Notwithstanding any provision to the contrary in the Agreement, if you are deemed by the Company at the time of your Date of Termination to be a “specified employee” for purposes of Section 409A(a)(2)(B)(i) of the Code, to the extent
delayed commencement of any portion of the benefits to which you are entitled under this Agreement is required in order to avoid a prohibited distribution under Section 409A(a)(2)(B)(i) of the Code, such portion of your benefits shall not be
provided to you prior to the earlier of (a) the expiration of the six-month period measured from the date of the your “separation from service” (within the meaning of Code Section 409A(a)(2)(A)(i)) or (b) the date of your
death. Upon the expiration of the applicable Code Section 409A(a)(2)(B)(i) period, all payments deferred pursuant to this Section 6 shall be paid in a lump sum to you, and any remaining payments due under the Agreement shall be paid as
otherwise provided herein. 
 7. Payment Obligations Absolute. The Company’s obligation to pay the benefits described herein
shall be absolute and unconditional and shall not be affected by any circumstances, including, without limitation, any set-off, counterclaim, recoupment, defense or other right which the Company or any of its subsidiaries may have against you or
anyone else. In the event of any dispute concerning your right to payment, the Company shall nevertheless continue to pay to you your Base Compensation (as such term is defined in Section 5) until the dispute is resolved. Any such amounts paid
following your termination of employment shall be credited against the amounts otherwise due to you under this Agreement or, in the event the Company prevails, shall be repaid to the Company. 

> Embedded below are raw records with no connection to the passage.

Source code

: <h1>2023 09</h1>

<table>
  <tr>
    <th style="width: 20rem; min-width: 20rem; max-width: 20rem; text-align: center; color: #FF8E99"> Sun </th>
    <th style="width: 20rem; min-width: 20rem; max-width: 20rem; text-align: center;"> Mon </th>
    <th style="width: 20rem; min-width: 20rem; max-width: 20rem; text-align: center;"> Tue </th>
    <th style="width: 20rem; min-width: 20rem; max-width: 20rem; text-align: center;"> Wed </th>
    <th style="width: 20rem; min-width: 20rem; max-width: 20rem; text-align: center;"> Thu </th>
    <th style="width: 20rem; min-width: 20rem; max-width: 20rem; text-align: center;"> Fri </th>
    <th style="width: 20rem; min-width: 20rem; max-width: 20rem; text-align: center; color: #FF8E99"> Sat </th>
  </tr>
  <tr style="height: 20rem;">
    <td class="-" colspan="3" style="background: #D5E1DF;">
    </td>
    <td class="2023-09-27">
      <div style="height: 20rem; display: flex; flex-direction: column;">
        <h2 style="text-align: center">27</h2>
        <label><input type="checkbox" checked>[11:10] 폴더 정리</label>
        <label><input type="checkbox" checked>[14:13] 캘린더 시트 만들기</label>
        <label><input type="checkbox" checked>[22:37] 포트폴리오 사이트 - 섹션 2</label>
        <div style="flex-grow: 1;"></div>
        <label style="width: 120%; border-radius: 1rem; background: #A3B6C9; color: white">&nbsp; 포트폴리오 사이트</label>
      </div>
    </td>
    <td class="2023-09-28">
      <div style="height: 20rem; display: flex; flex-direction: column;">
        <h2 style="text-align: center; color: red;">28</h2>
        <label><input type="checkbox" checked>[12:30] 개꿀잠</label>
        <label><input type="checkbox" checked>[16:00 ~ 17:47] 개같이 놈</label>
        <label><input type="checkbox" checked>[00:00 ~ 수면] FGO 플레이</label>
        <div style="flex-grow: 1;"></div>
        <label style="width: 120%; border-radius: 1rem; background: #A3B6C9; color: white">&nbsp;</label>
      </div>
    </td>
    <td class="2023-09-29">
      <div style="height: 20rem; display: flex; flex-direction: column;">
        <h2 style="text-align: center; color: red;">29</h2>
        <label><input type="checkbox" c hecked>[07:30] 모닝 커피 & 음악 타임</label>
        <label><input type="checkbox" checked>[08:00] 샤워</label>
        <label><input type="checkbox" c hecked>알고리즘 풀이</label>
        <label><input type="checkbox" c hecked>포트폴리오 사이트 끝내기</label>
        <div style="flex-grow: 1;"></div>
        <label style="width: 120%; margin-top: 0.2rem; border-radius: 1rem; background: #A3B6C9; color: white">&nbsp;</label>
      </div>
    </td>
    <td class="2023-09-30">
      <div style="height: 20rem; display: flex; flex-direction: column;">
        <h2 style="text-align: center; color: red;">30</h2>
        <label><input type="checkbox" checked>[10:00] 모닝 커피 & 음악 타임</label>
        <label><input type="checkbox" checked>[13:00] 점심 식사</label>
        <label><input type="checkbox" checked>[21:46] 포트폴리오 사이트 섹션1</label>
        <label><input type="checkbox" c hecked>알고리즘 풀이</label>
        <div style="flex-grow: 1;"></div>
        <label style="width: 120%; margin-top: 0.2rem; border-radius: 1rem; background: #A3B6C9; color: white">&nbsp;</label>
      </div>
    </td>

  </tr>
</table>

 8. Legal Fees. The Company shall also pay forthwith upon written demand from you all legal fees and expenses reasonably incurred by you in seeking
to obtain or enforce any right or benefit provided by this Agreement. In the event you do not prevail in any ensuing arbitration or litigation, the Company shall absorb its own costs, expenses, and attorneys’ fees, and you shall reimburse the
Company for one-half of your costs, expenses, and attorneys’ fees. 
 9. Mitigation. You shall not be required to mitigate the
amount of any payment provided for in this Agreement by seeking other employment or otherwise, nor shall the amount of any payment provided for in this Agreement be reduced or offset in any way whatsoever by any amount received by you for any reason
whatsoever from another employer or otherwise after the Date of Termination.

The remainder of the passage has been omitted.